Selain waduk atau normalisasi sungai, sebenarnya ada cara-cara lain yang bisa diadopsi oleh Anies dan sudah terbukti ampuh. Cara pertama adalah membangun kota dengan pola radial segaris-bercabang (radial linear-brancing pattern) yang mengombinasikan pengaturan zona lahan dan infrastruktur transportasi publik. Cara ini sudah dilakukan oleh Curitiba, ibu kota negara bagian Parana, Brasil. Dengan menciptakan pembangunan kota berbentuk sumbu radial, Curtiba dapat mengubah area yang rawan banjir (terutama pemukiman kumuh) menjadi danau buatan dan taman yang dapat digunakan untuk menampung banjir.

Dalam melaksanakan strategi ini, termasuk untuk merelokasi wilayah pemukiman kumuh, diperkirakan memakan biaya yang jauh lebih rendah daripada harus membangun kanal banjir. Relokasi dalam sumbu radial ini juga tidak menimbulkan masalah karena relokasi justru berhasil meningkatkan efisiensi dan produktivitas, alih-alih menjauhkan warga dari tempat mencari nafkahnya.

Membangun Kanal Bawah Tanah

Cara lain yang bisa dilakukan Anies adalah mengikuti apa yang dilakukan oleh ibu kota Jepang, Tokyo.
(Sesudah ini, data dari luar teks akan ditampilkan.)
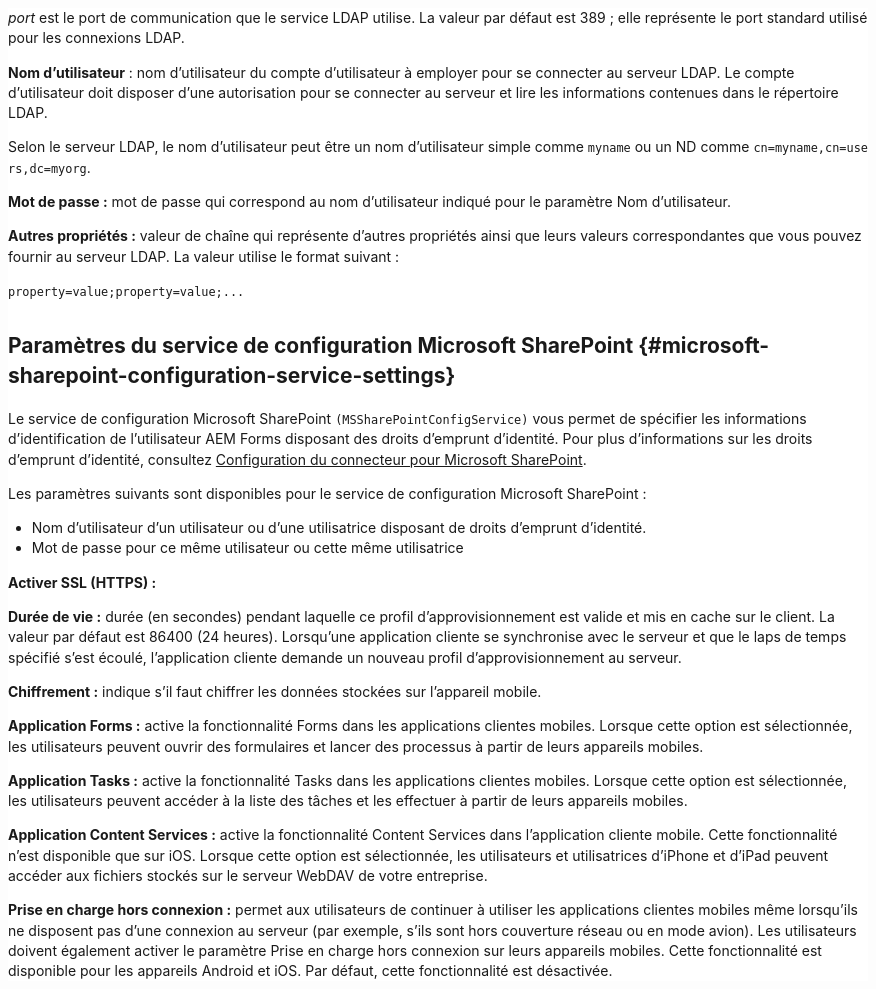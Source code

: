*port* est le port de communication que le service LDAP utilise. La valeur par défaut est 389 ; elle représente le port standard utilisé pour les connexions LDAP.

**Nom d’utilisateur** : nom d’utilisateur du compte d’utilisateur à employer pour se connecter au serveur LDAP. Le compte d’utilisateur doit disposer d’une autorisation pour se connecter au serveur et lire les informations contenues dans le répertoire LDAP. 

Selon le serveur LDAP, le nom d’utilisateur peut être un nom d’utilisateur simple comme `myname` ou un ND comme `cn=myname,cn=users,dc=myorg`.

**Mot de passe :** mot de passe qui correspond au nom d’utilisateur indiqué pour le paramètre Nom d’utilisateur.

**Autres propriétés :** valeur de chaîne qui représente d’autres propriétés ainsi que leurs valeurs correspondantes que vous pouvez fournir au serveur LDAP. La valeur utilise le format suivant :

`property=value;property=value;...`

## Paramètres du service de configuration Microsoft SharePoint {#microsoft-sharepoint-configuration-service-settings}

Le service de configuration Microsoft SharePoint `(MSSharePointConfigService)` vous permet de spécifier les informations d’identification de l’utilisateur AEM Forms disposant des droits d’emprunt d’identité. Pour plus d’informations sur les droits d’emprunt d’identité, consultez [Configuration du connecteur pour Microsoft SharePoint](https://help.adobe.com/fr/AEMForms/6.1/SharePointConfig/index.html).

Les paramètres suivants sont disponibles pour le service de configuration Microsoft SharePoint :

* Nom d’utilisateur d’un utilisateur ou d’une utilisatrice disposant de droits d’emprunt d’identité.
* Mot de passe pour ce même utilisateur ou cette même utilisatrice

**Activer SSL (HTTPS) :**

**Durée de vie :** durée (en secondes) pendant laquelle ce profil d’approvisionnement est valide et mis en cache sur le client. La valeur par défaut est 86400 (24 heures). Lorsqu’une application cliente se synchronise avec le serveur et que le laps de temps spécifié sʼest écoulé, l’application cliente demande un nouveau profil d’approvisionnement au serveur.

**Chiffrement :** indique s’il faut chiffrer les données stockées sur lʼappareil mobile.

**Application Forms :** active la fonctionnalité Forms dans les applications clientes mobiles. Lorsque cette option est sélectionnée, les utilisateurs peuvent ouvrir des formulaires et lancer des processus à partir de leurs appareils mobiles.

**Application Tasks :** active la fonctionnalité Tasks dans les applications clientes mobiles. Lorsque cette option est sélectionnée, les utilisateurs peuvent accéder à la liste des tâches et les effectuer à partir de leurs appareils mobiles.

**Application Content Services :** active la fonctionnalité Content Services dans l’application cliente mobile. Cette fonctionnalité n’est disponible que sur iOS. Lorsque cette option est sélectionnée, les utilisateurs et utilisatrices d’iPhone et d’iPad peuvent accéder aux fichiers stockés sur le serveur WebDAV de votre entreprise.

**Prise en charge hors connexion :** permet aux utilisateurs de continuer à utiliser les applications clientes mobiles même lorsqu’ils ne disposent pas dʼune connexion au serveur (par exemple, s’ils sont hors couverture réseau ou en mode avion). Les utilisateurs doivent également activer le paramètre Prise en charge hors connexion sur leurs appareils mobiles. Cette fonctionnalité est disponible pour les appareils Android et iOS. Par défaut, cette fonctionnalité est désactivée.
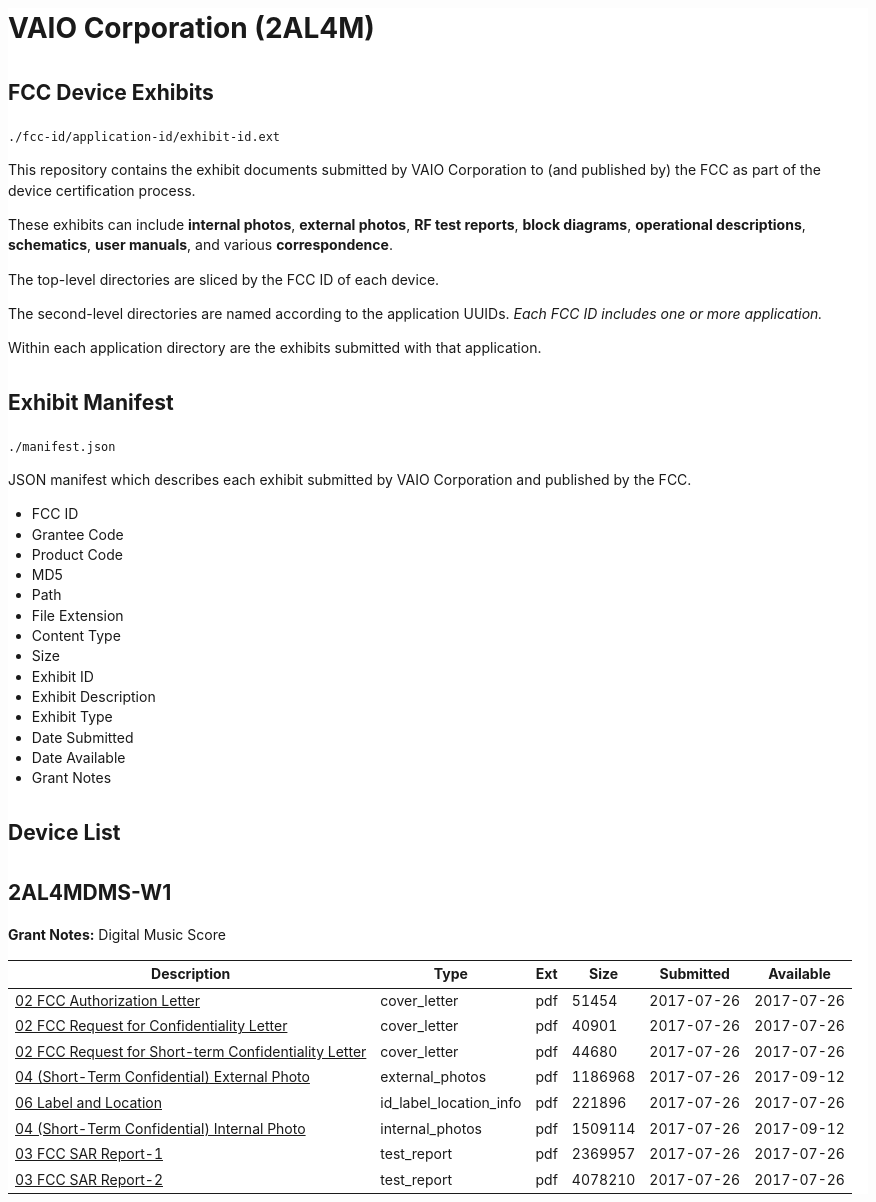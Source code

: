 # VAIO Corporation (2AL4M)
## FCC Device Exhibits

```
./fcc-id/application-id/exhibit-id.ext
```

This repository contains the exhibit documents submitted by VAIO Corporation to (and published by) the FCC as part of the device certification process.

These exhibits can include **internal photos**, **external photos**, **RF test reports**, **block diagrams**, **operational descriptions**, **schematics**, **user manuals**, and various **correspondence**.

The top-level directories are sliced by the FCC ID of each device.

The second-level directories are named according to the application UUIDs. *Each FCC ID includes one or more application.*

Within each application directory are the exhibits submitted with that application. 

## Exhibit Manifest

```
./manifest.json
```

JSON manifest which describes each exhibit submitted by VAIO Corporation and published by the FCC.

- FCC ID
- Grantee Code
- Product Code
- MD5
- Path
- File Extension
- Content Type
- Size
- Exhibit ID
- Exhibit Description
- Exhibit Type
- Date Submitted
- Date Available
- Grant Notes

## Device List
## 2AL4MDMS-W1
**Grant Notes:** Digital Music Score

| Description | Type | Ext | Size | Submitted | Available |
| ----------- | ---- | --- | ---- | --------- | --------- |
| [02 FCC Authorization Letter](2AL4MDMS-W1/d5a6e8a63b3c9a1871faaf6cbf7f6768/3481578.pdf) | cover_letter | pdf | 51454 | 2017-07-26 | 2017-07-26 |
| [02 FCC Request for Confidentiality Letter](2AL4MDMS-W1/d5a6e8a63b3c9a1871faaf6cbf7f6768/3481579.pdf) | cover_letter | pdf | 40901 | 2017-07-26 | 2017-07-26 |
| [02 FCC Request for Short-term Confidentiality Letter](2AL4MDMS-W1/d5a6e8a63b3c9a1871faaf6cbf7f6768/3481580.pdf) | cover_letter | pdf | 44680 | 2017-07-26 | 2017-07-26 |
| [04 (Short-Term Confidential) External Photo](2AL4MDMS-W1/d5a6e8a63b3c9a1871faaf6cbf7f6768/3481606.pdf) | external_photos | pdf | 1186968 | 2017-07-26 | 2017-09-12 |
| [06 Label and Location](2AL4MDMS-W1/d5a6e8a63b3c9a1871faaf6cbf7f6768/3481603.pdf) | id_label_location_info | pdf | 221896 | 2017-07-26 | 2017-07-26 |
| [04 (Short-Term Confidential) Internal Photo](2AL4MDMS-W1/d5a6e8a63b3c9a1871faaf6cbf7f6768/3481607.pdf) | internal_photos | pdf | 1509114 | 2017-07-26 | 2017-09-12 |
| [03 FCC SAR Report-1](2AL4MDMS-W1/d5a6e8a63b3c9a1871faaf6cbf7f6768/3481583.pdf) | test_report | pdf | 2369957 | 2017-07-26 | 2017-07-26 |
| [03 FCC SAR Report-2](2AL4MDMS-W1/d5a6e8a63b3c9a1871faaf6cbf7f6768/3481590.pdf) | test_report | pdf | 4078210 | 2017-07-26 | 2017-07-26 |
Kota ini membangun Deep Tunnel (terowongan bawah tanah) yang didesain untuk mengatasi banjir, terutama pada musim hujan dan badai topan. Hujan yang bisa turun 4-5 hari tanpa henti memaksa Jepang untuk berinovasi. Hal ini lah yang membuat Jepang sampai pada kesimpulan harus membangun Deep Tunnel.
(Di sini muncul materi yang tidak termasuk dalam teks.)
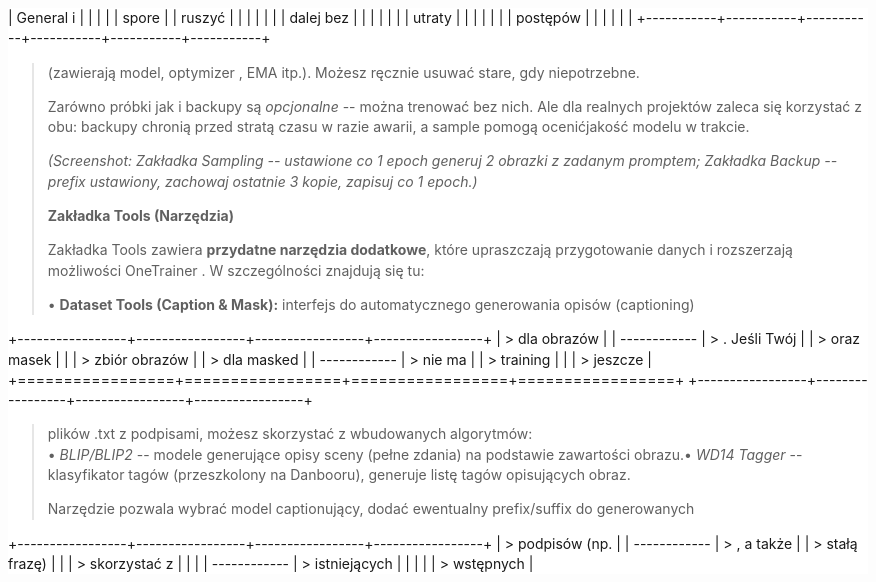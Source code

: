 | General i |           |           |           |           | spore     |
| ruszyć    |           |           |           |           |           |
| dalej bez |           |           |           |           |           |
| utraty    |           |           |           |           |           |
| postępów  |           |           |           |           |           |
+-----------+-----------+-----------+-----------+-----------+-----------+

> (zawierają model, optymizer , EMA itp.). Możesz ręcznie usuwać stare,
> gdy niepotrzebne.
>
> Zarówno próbki jak i backupy są *opcjonalne* -- można trenować bez
> nich. Ale dla realnych projektów zaleca się korzystać z obu: backupy
> chronią przed stratą czasu w razie awarii, a sample pomogą
> ocenićjakość modelu w trakcie.
>
> *(Screenshot: Zakładka Sampling -- ustawione co 1 epoch generuj 2
> obrazki z zadanym promptem; Zakładka Backup -- prefix ustawiony,
> zachowaj ostatnie 3 kopie, zapisuj co 1 epoch.)*
>
> **Zakładka Tools (Narzędzia)**
>
> Zakładka Tools zawiera **przydatne narzędzia dodatkowe**, które
> upraszczają przygotowanie danych i rozszerzają możliwości OneTrainer .
> W szczególności znajdują się tu:
>
> • **Dataset Tools (Caption & Mask):** interfejs do automatycznego
> generowania opisów (captioning)

+-----------------+-----------------+-----------------+-----------------+
| > dla obrazów   |                 |   ------------  | > . Jeśli Twój  |
| > oraz masek    |                 |                 | > zbiór obrazów |
| > dla masked    |                 |   ------------  | > nie ma        |
| > training      |                 |                 | > jeszcze       |
+=================+=================+=================+=================+
+-----------------+-----------------+-----------------+-----------------+

> plików .txt z podpisami, możesz skorzystać z wbudowanych algorytmów:\
> • *BLIP/BLIP2* -- modele generujące opisy sceny (pełne zdania) na
> podstawie zawartości obrazu.• *WD14 Tagger* -- klasyfikator tagów
> (przeszkolony na Danbooru), generuje listę tagów opisujących obraz.
>
> Narzędzie pozwala wybrać model captionujący, dodać ewentualny
> prefix/suffix do generowanych

+-----------------+-----------------+-----------------+-----------------+
| > podpisów (np. |                 |   ------------  | > , a także     |
| > stałą frazę)  |                 |                 | > skorzystać z  |
|                 |                 |   ------------  | > istniejących  |
|                 |                 |                 | > wstępnych     |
Meski terbukti ampuh, pengerjaan Deep Tunnel ini jauh lebih memakan biaya dan waktu. Tokyo Deep Tunnel dibangun selama 19 tahun dan menyedot banyak uang kas APBD Tokyo. Pengerjaan yang begitu lama dilakukan dengan penuh kehati-hatian, karena dibutuhkan analisis geologis, ekonomi, dan sosial yang mendalam. Struktur Deep Tunnel ini harus tahan gempa, kuat menahan air yang beratnya jutaan galon, dan mengkaji seperti apa penggunaan APBD berdampak pada pelayanan publik di Tokyo. Beruntung, semua berjalan dengan lancar dan Tokyo berhasil membangun Deep Tunnel-nya dengan baik.

Pipi Monyet ala Kota Bangkok

Satu kota yang serupa dengan Jakarta adalah Bangkok. Namun bedanya, kota ini telah berhasil mengatasi permasalahan banjir. Dengan sistem bernama ‘Pipi Monyet’, Bangkok membangun sistem penampungan yang terdiri dari 21 wadah penampungan air hujan. Penampungan ini diperkirakan dapat menampung air hujan yang berlebih hingga 30 juta kubik. Di musim panas, Pipi Monyet ini menjadi sumber air untuk warga kota Bangkok.

Nama Pipi Monyet sendiri terinspirasi dari pipi seekor monyet yang dapat menampung makanan di pipinya hingga menggembung. Monyet, yang menyimpan makanan di pipinya, ketika merasa lapar akans memakan makanan yang disimpan di pipinya tersebut.